To address the high communication overhead, excessive energy consumption, and unreliable convergence in federated learning (FL) deployment over wireless edge networks, this paper proposes a lightweight joint optimization framework. We establish a closed-form expression for the convergence gap that unifies transmit power control, model pruning, and gradient quantization—marking the first work to jointly optimize these three strategies under dual constraints of latency and energy. Bayesian optimization is further introduced to enable efficient hyperparameter tuning. Extensive experiments on real-world datasets demonstrate that the proposed method reduces communication load by up to 68% and client energy consumption by up to 52% compared to state-of-the-art approaches, while incurring less than 1.2% accuracy degradation. The framework significantly enhances training efficiency and practical feasibility of FL in resource-constrained wireless edge environments.

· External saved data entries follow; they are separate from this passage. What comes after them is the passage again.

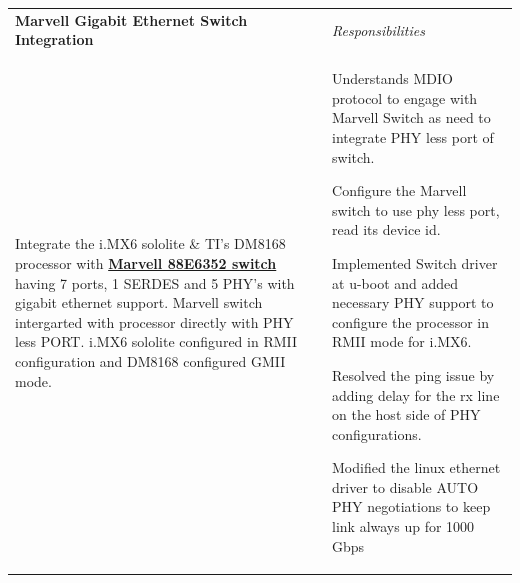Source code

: \indent\begin{tabularx}{\textwidth}{p{} p{\RIGHTCOLUMNWIDTH}} %
    {\textbf{Marvell Gigabit Ethernet Switch Integration}} & \emph{Responsibilities} \\%
    Integrate the i.MX6 sololite \& TI's DM8168 processor with \href{https://www.marvell.com/switching/link-street/}{\textbf{Marvell 88E6352 switch}} having 7 ports, 1 SERDES and 5 PHY's with gigabit ethernet support. Marvell switch intergarted with processor directly with PHY less PORT. i.MX6 sololite configured in RMII configuration and DM8168 configured GMII mode.  &
        \vspace{-\topsep}\vspace{2pt} \begin{myitemize}
    \footnotesize {
         \item Understands MDIO protocol to engage with Marvell Switch as need to integrate PHY less port of switch.
         \item Configure the Marvell switch to use phy less port, read its device id.
         \item Implemented Switch driver at u-boot and added necessary PHY support to configure the processor in RMII mode for i.MX6.
         \item Resolved the ping issue by adding delay for the rx line on the host side of PHY configurations.
         \item Modified the linux ethernet driver to disable AUTO PHY negotiations to keep link always up for 1000 Gbps
    }
   \end{myitemize}\vspace{-\topsep}%
\end{tabularx}
\endgroup
%
%
\vspace{-4pt}
%
%
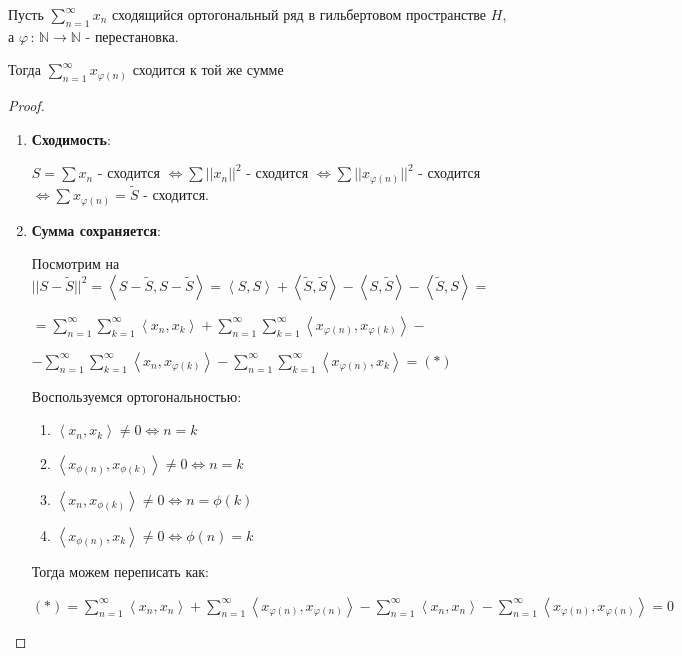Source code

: \begin{consequence}
    Пусть $\sum_{n = 1}^{\infty} x_n$ сходящийся ортогональный ряд в гильбертовом пространстве $H$, а $\varphi \, : \, \mathbb{N} \to \mathbb{N}$ - перестановка.

    Тогда $\sum_{n = 1}^\infty x_{\varphi(n)} $ сходится к той же сумме
\end{consequence}

\begin{proof}
    \begin{enumerate}
        \item {
        \textbf{Сходимость}:

        $S = \sum x_n$ - сходится $\Longleftrightarrow \sum ||x_n||^2$ - сходится $\Longleftrightarrow \sum ||x_{\varphi(n)}||^2$ - сходится $\Longleftrightarrow \sum x_{\varphi(n)} = \tilde{S}$ - сходится.
        }
        \item {
        \textbf{Сумма сохраняется}:


        Посмотрим на $||S - \tilde{S}||^2 = \left <  S - \tilde{S}, S - \tilde{S} \right > = \left < S, S \right > + \left < \tilde{S}, \tilde{S} \right > - \left < S, \tilde{S} \right > - \left < \tilde{S}, S \right > = $

        $= \sum_{n = 1}^\infty \sum_{k = 1}^\infty \left < x_n, x_k \right > + \sum_{n = 1}^\infty \sum_{k = 1}^\infty \left < x_{\varphi(n)}, x_{\varphi(k)} \right > -$

        $- \sum_{n = 1}^\infty \sum_{k = 1}^\infty \left < x_n, x_{\varphi(k)} \right > - \sum_{n = 1}^\infty \sum_{k = 1}^\infty \left < x_{\varphi(n)}, x_k \right > = (*)$

        Воспользуемся ортогональностью:

        \begin{enumerate}
            \item {
                $\left< x_n, x_k \right> \neq 0 \Leftrightarrow n = k$
            }
            \item {
                $\left< x_{\phi(n)}, x_{\phi(k)} \right> \neq 0 \Leftrightarrow n = k$
            }
            \item {
                $\left< x_n, x_{\phi(k)} \right> \neq 0 \Leftrightarrow n = \phi(k)$
            }
            \item {
                $\left< x_{\phi(n)}, x_k \right> \neq 0 \Leftrightarrow \phi(n) = k$
            }
        \end{enumerate}

        Тогда можем переписать как:

        $(*) = \sum_{n = 1}^\infty \left < x_n , x_n \right > + \sum_{n = 1}^\infty \left < x_{\varphi(n)}, x_{\varphi(n)} \right > - \sum_{n = 1}^\infty \left < x_n, x_n \right > - \sum_{n = 1}^\infty \left < x_{\varphi(n)}, x_{\varphi(n)} \right > = 0 $
        }
    \end{enumerate}
\end{proof}

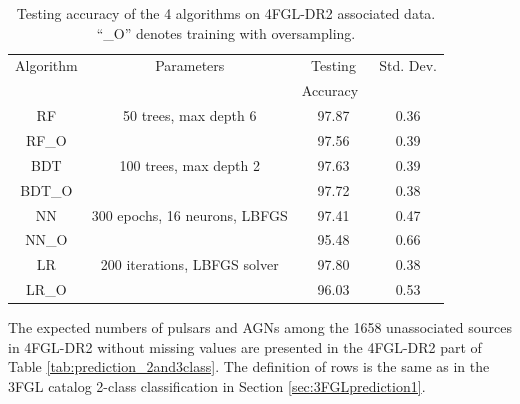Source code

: \begin{table}[!h]
\centering
    \tiny
    \renewcommand{\tabcolsep}{0.4mm}
\renewcommand{\arraystretch}{1.6}

    \begin{tabular}{ c c c c }
    \hline
    \hline
    Algorithm&Parameters &  Testing&Std. Dev.\\
    & & Accuracy\ &  \\
    \hline
    RF& 50 trees, max depth 6  &97.87 & 0.36\\
    RF\_O   &&97.56&0.39 \\
    \hline
    BDT & 100 trees, max depth 2    &   97.63 &0.39\\
    BDT\_O&&97.72&0.38\\
    \hline
    NN & 300 epochs, 16 neurons, LBFGS  & 97.41 & 0.47\\
    NN\_O&&95.48&0.66\\
    \hline
    LR & 200 iterations, LBFGS solver & 97.80&0.38\\
    LR\_O&&96.03&0.53\\
    \hline
     
    \end{tabular}%
    \vspace{0.2cm}
    \caption{Testing accuracy of the 4 algorithms on 4FGL-DR2 associated data. ``\_O'' denotes training with oversampling.}
    \label{tab:selected_algs2}
\end{table}

The expected numbers of pulsars and AGNs among the 1658 unassociated sources in 4FGL-DR2 without missing values are
presented in the 4FGL-DR2 part of Table \ref{tab:prediction_2and3class}.
The definition of rows is the same as in the 3FGL catalog 2-class classification in Section \ref{sec:3FGLprediction1}.

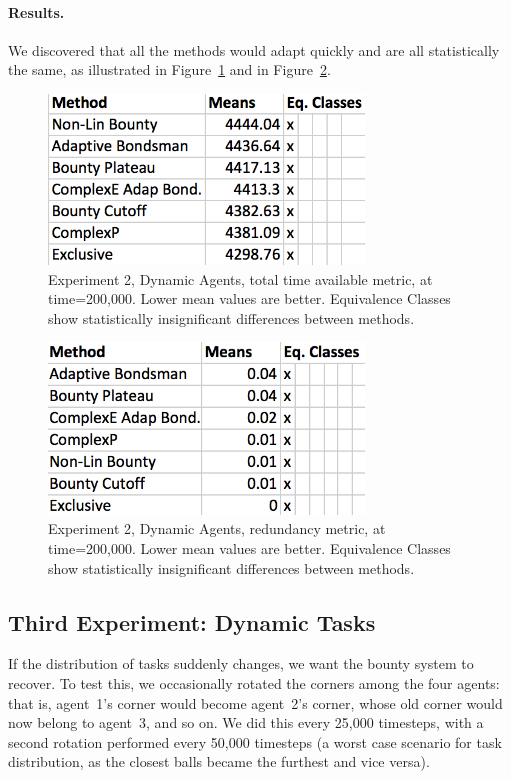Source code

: \documentclass[letterpaper]{aamas2015}
\newcommand\paragrapha[1]{\paragraph*{{#1}.}}
\begin{document}
\paragrapha{Results}

We discovered that all the methods would adapt quickly and are all statistically the same, as illustrated in Figure~\ref{dynAgentT} and in Figure~\ref{dynAgentR}.


\begin{figure}[t]
\begin{center}\includegraphics[width=3.3in]{dynAgentT.png}\end{center}
\vspace{-0.5em}\caption{Experiment 2, Dynamic Agents, total time available metric, at time=200,000.  Lower mean values are better.  Equivalence Classes show statistically insignificant differences between methods.}
\label{dynAgentT}
\end{figure}

\begin{figure}[t]
\begin{center}\includegraphics[width=3.3in]{dynAgentR.png}\end{center}
\vspace{-0.5em}\caption{Experiment 2, Dynamic Agents, redundancy metric, at time=200,000.  Lower mean values are better.  Equivalence Classes show statistically insignificant differences between methods.}
\label{dynAgentR}
\end{figure}



\subsection{Third Experiment: Dynamic Tasks}
If the distribution of tasks suddenly changes, we want the bounty system to recover.  To test this, we occasionally rotated the corners among the four agents: that is, agent~1's corner would become agent~2's corner, whose old corner would now belong to agent~3, and so on.  We did this every 25,000 timesteps, with a second rotation performed every 50,000 timesteps (a worst case scenario for task distribution, as the closest balls became the furthest and vice versa).
\end{document}
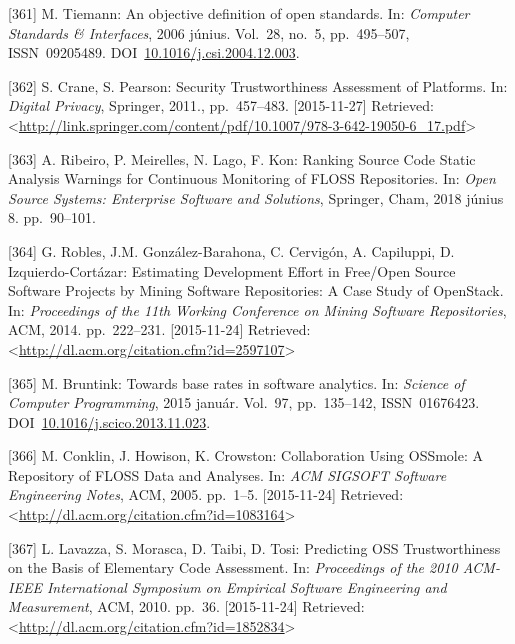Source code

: \documentclass[12pt,magyar,a4paper,oneside]{scrreprt}
\begin{document}
\leavevmode\hypertarget{ref-tiemann_objective_2006}{}%
{[}361{]} M. Tiemann: An objective definition of open standards. In:
\emph{Computer Standards \& Interfaces}, 2006 június. Vol.~28, no.~5,
pp.~495--507, ISSN~09205489.
DOI~\href{https://doi.org/10.1016/j.csi.2004.12.003}{10.1016/j.csi.2004.12.003}.

\leavevmode\hypertarget{ref-crane_security_2011}{}%
{[}362{]} S. Crane, S. Pearson: Security Trustworthiness Assessment of
Platforms. In: \emph{Digital Privacy}, Springer, 2011., pp.~457--483.
{[}2015-11-27{]} Retrieved:
\textless{}\url{http://link.springer.com/content/pdf/10.1007/978-3-642-19050-6_17.pdf}\textgreater{}

\leavevmode\hypertarget{ref-ribeiro_ranking_2018}{}%
{[}363{]} A. Ribeiro, P. Meirelles, N. Lago, F. Kon: Ranking Source Code
Static Analysis Warnings for Continuous Monitoring of FLOSS
Repositories. In: \emph{Open Source Systems: Enterprise Software and
Solutions}, Springer, Cham, 2018 június 8. pp.~90--101.

\leavevmode\hypertarget{ref-robles_estimating_2014}{}%
{[}364{]} G. Robles, J.M. González-Barahona, C. Cervigón, A. Capiluppi,
D. Izquierdo-Cortázar: Estimating Development Effort in Free/Open Source
Software Projects by Mining Software Repositories: A Case Study of
OpenStack. In: \emph{Proceedings of the 11th Working Conference on
Mining Software Repositories}, ACM, 2014. pp.~222--231. {[}2015-11-24{]}
Retrieved:
\textless{}\url{http://dl.acm.org/citation.cfm?id=2597107}\textgreater{}

\leavevmode\hypertarget{ref-bruntink_towards_2015}{}%
{[}365{]} M. Bruntink: Towards base rates in software analytics. In:
\emph{Science of Computer Programming}, 2015 január. Vol.~97,
pp.~135--142, ISSN~01676423.
DOI~\href{https://doi.org/10.1016/j.scico.2013.11.023}{10.1016/j.scico.2013.11.023}.

\leavevmode\hypertarget{ref-conklin_collaboration_2005}{}%
{[}366{]} M. Conklin, J. Howison, K. Crowston: Collaboration Using
OSSmole: A Repository of FLOSS Data and Analyses. In: \emph{ACM SIGSOFT
Software Engineering Notes}, ACM, 2005. pp.~1--5. {[}2015-11-24{]}
Retrieved:
\textless{}\url{http://dl.acm.org/citation.cfm?id=1083164}\textgreater{}

\leavevmode\hypertarget{ref-lavazza_predicting_2010}{}%
{[}367{]} L. Lavazza, S. Morasca, D. Taibi, D. Tosi: Predicting OSS
Trustworthiness on the Basis of Elementary Code Assessment. In:
\emph{Proceedings of the 2010 ACM-IEEE International Symposium on
Empirical Software Engineering and Measurement}, ACM, 2010. pp.~36.
{[}2015-11-24{]} Retrieved:
\textless{}\url{http://dl.acm.org/citation.cfm?id=1852834}\textgreater{}
\end{document}
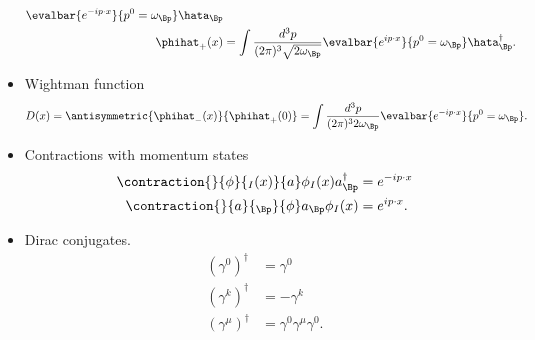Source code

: \begin{itemize}
\begin{equation}
\begin{aligned}
\evalbar{
e^{-i p \cdot x} }{p^0 = \omega_\Bp} \hata_\Bp \\
\phihat_{+}(x) &=
\int \frac{d^3 p}{(2 \pi)^3 \sqrt{2 \omega_\Bp}}
\evalbar{
e^{i p \cdot x} }{p^0 = \omega_\Bp} \hata^\dagger_\Bp.
\end{aligned}
\end{equation}
\item Wightman function
\begin{equation}\label{eqn:usefulFormulas:640}
D(x)
= \antisymmetric{\phihat_{-}(x)}{\phihat_{+}(0)}
=
\int \frac{d^3 p}{(2 \pi)^3 2 \omega_\Bp}
\evalbar{ e^{-i p \cdot x} }{p^0 = \omega_\Bp}.
\end{equation}
\item Contractions with momentum states
\begin{equation}\label{eqn:usefulFormulas:660}
\begin{aligned}
\contraction{}{\phi}{{}_I(x)}{a}
\phi_I(x) a^\dagger_{\Bp}
&= e^{-i p \cdot x} \\
\contraction{}{a}{{}_\Bp}{\phi}
a_\Bp \phi_I(x)
&= e^{i p \cdot x}.
\end{aligned}
\end{equation}
\item Dirac conjugates.
\begin{equation}\label{eqn:usefulFormulas:680}
\begin{aligned}
(\gamma^0)^\dagger &= \gamma^0 \\
(\gamma^k)^\dagger &= - \gamma^k \\
(\gamma^\mu)^\dagger &= \gamma^0 \gamma^\mu \gamma^0.
\end{aligned}
\end{equation}

\end{itemize}
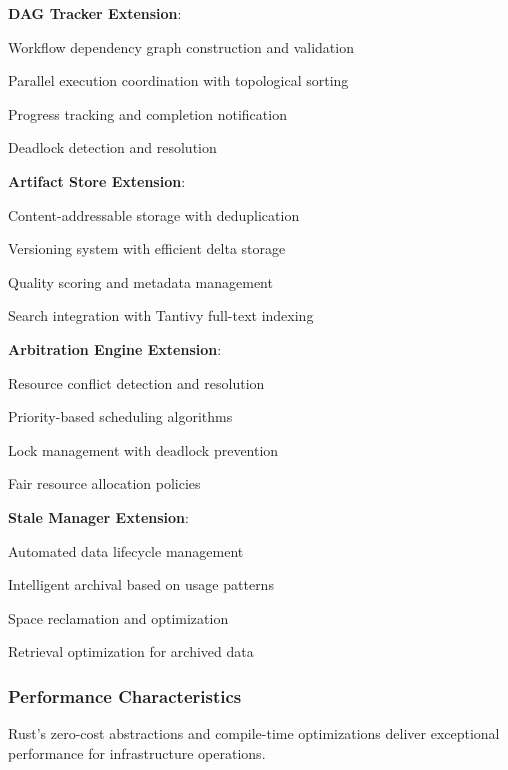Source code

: \textbf{DAG Tracker Extension}:
\begin{compactlist}
    \item Workflow dependency graph construction and validation
    \item Parallel execution coordination with topological sorting
    \item Progress tracking and completion notification
    \item Deadlock detection and resolution
\end{compactlist}

\textbf{Artifact Store Extension}:
\begin{compactlist}
    \item Content-addressable storage with deduplication
    \item Versioning system with efficient delta storage
    \item Quality scoring and metadata management
    \item Search integration with Tantivy full-text indexing
\end{compactlist}

\textbf{Arbitration Engine Extension}:
\begin{compactlist}
    \item Resource conflict detection and resolution
    \item Priority-based scheduling algorithms
    \item Lock management with deadlock prevention
    \item Fair resource allocation policies
\end{compactlist}

\textbf{Stale Manager Extension}:
\begin{compactlist}
    \item Automated data lifecycle management
    \item Intelligent archival based on usage patterns
    \item Space reclamation and optimization
    \item Retrieval optimization for archived data
\end{compactlist}

\subsubsection*{Performance Characteristics}

Rust's zero-cost abstractions and compile-time optimizations deliver exceptional performance for infrastructure operations.

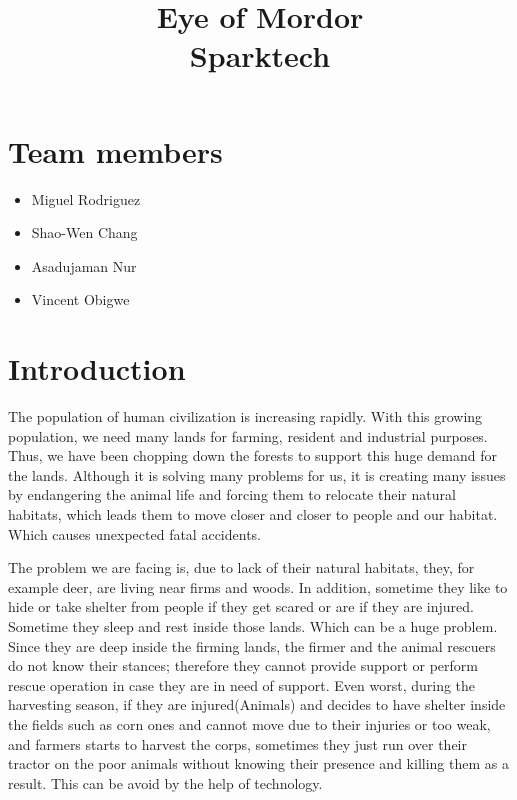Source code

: \documentclass[12pt]{article}
\begin{document}
\title{\textbf{Eye of Mordor} \\Sparktech}
\maketitle

\section{Team members}
\begin{itemize}
\item Miguel Rodriguez
\item Shao-Wen Chang
\item Asadujaman Nur
\item Vincent Obigwe
\end{itemize}

\section{Introduction}

The population of human civilization is increasing rapidly. With this growing population, we need many lands for farming, resident and industrial purposes. Thus, we have been chopping down the forests to support this huge demand for the lands. Although it is solving many problems for us, it is creating many issues by endangering the animal life and forcing them to relocate their natural habitats, which leads them to move closer and closer to people and our habitat. Which causes unexpected fatal accidents.

The problem we are facing is, due to lack of their natural habitats, they, for example deer, are living near firms and woods. In addition, sometime they like to hide or take shelter from people if they get scared or are if they are injured. Sometime they sleep and rest inside those lands.  Which can be a huge problem. Since they are deep inside the firming lands, the firmer and the animal rescuers do not know their stances; therefore they cannot provide support or perform rescue operation in case they are in need of support. Even worst, during the harvesting season, if they are injured(Animals) and decides to have shelter inside the fields such as corn ones and cannot move due to their injuries or too weak, and farmers starts to harvest the corps, sometimes they just run over their tractor on the poor animals without knowing their presence and killing them as a result. This can be avoid by the help of technology. 
\end{document}
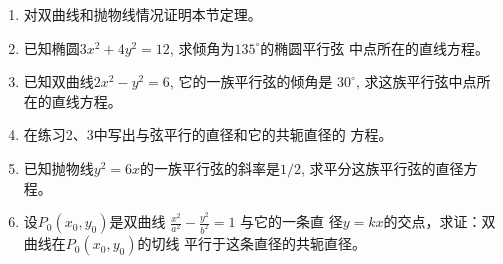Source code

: \begin{solution}
    
\end{solution}

\begin{example}
    
\end{example}



\begin{solution}
    
\end{solution}

\begin{example}
    
\end{example}



\begin{solution}
    
\end{solution}




















\begin{ex}
\begin{enumerate}
    \item 对双曲线和抛物线情况证明本节定理。
    \item 已知椭圆$3x^2+4y^2=12$, 求倾角为$135^{\circ}$的椭圆平行弦
    中点所在的直线方程。
    \item 已知双曲线$2x^2-y^2=6$, 它的一族平行弦的倾角是
    $30^{\circ}$, 求这族平行弦中点所在的直线方程。
    \item 在练习2、3中写出与弦平行的直径和它的共轭直径的
    方程。
    \item 已知抛物线$y^2=6x$的一族平行弦的斜率是$1/2$, 
    求平分这族平行弦的直径方程。
    \item 设$P_0(x_0,y_0)$是双曲线
    $\frac{x^2}{a^2}-\frac{y^2}{b^2}=1$
    与它的一条直
    径$y=kx$的交点，求证：双曲线在$P_0(x_0,y_0)$的切线
    平行于这条直径的共轭直径。
\end{enumerate}
\end{ex}

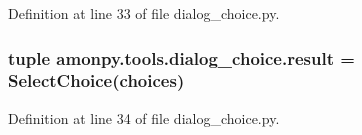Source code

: Definition at line 33 of file dialog\-\_\-choice.\-py.

\hypertarget{namespaceamonpy_1_1tools_1_1dialog__choice_a4ee52ccd986880002ff77037e4f8f23a}{
\subsubsection[{result}]{\setlength{\rightskip}{0pt plus 5cm}tuple amonpy.\-tools.\-dialog\-\_\-choice.\-result = {\bf Select\-Choice}({\bf choices})}}\label{namespaceamonpy_1_1tools_1_1dialog__choice_a4ee52ccd986880002ff77037e4f8f23a}


Definition at line 34 of file dialog\-\_\-choice.\-py.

With the exponential growth of smart devices connected to wireless networks, data production is increasing rapidly, requiring machine learning (ML) techniques to unlock its value. However, the centralized ML paradigm raises concerns over communication overhead and privacy. Federated learning (FL) offers an alternative at the network edge, but practical deployment in wireless networks remains challenging. This paper proposes a lightweight FL (LTFL) framework integrating wireless transmission power control, model pruning, and gradient quantization. We derive a closed-form expression of the FL convergence gap, considering transmission error, model pruning error, and gradient quantization error. Based on these insights, we formulate an optimization problem to minimize the convergence gap while meeting delay and energy constraints. To solve the non-convex problem efficiently, we derive closed-form solutions for the optimal model pruning ratio and gradient quantization level, and employ Bayesian optimization for transmission power control. Extensive experiments on real-world datasets show that LTFL outperforms state-of-the-art schemes.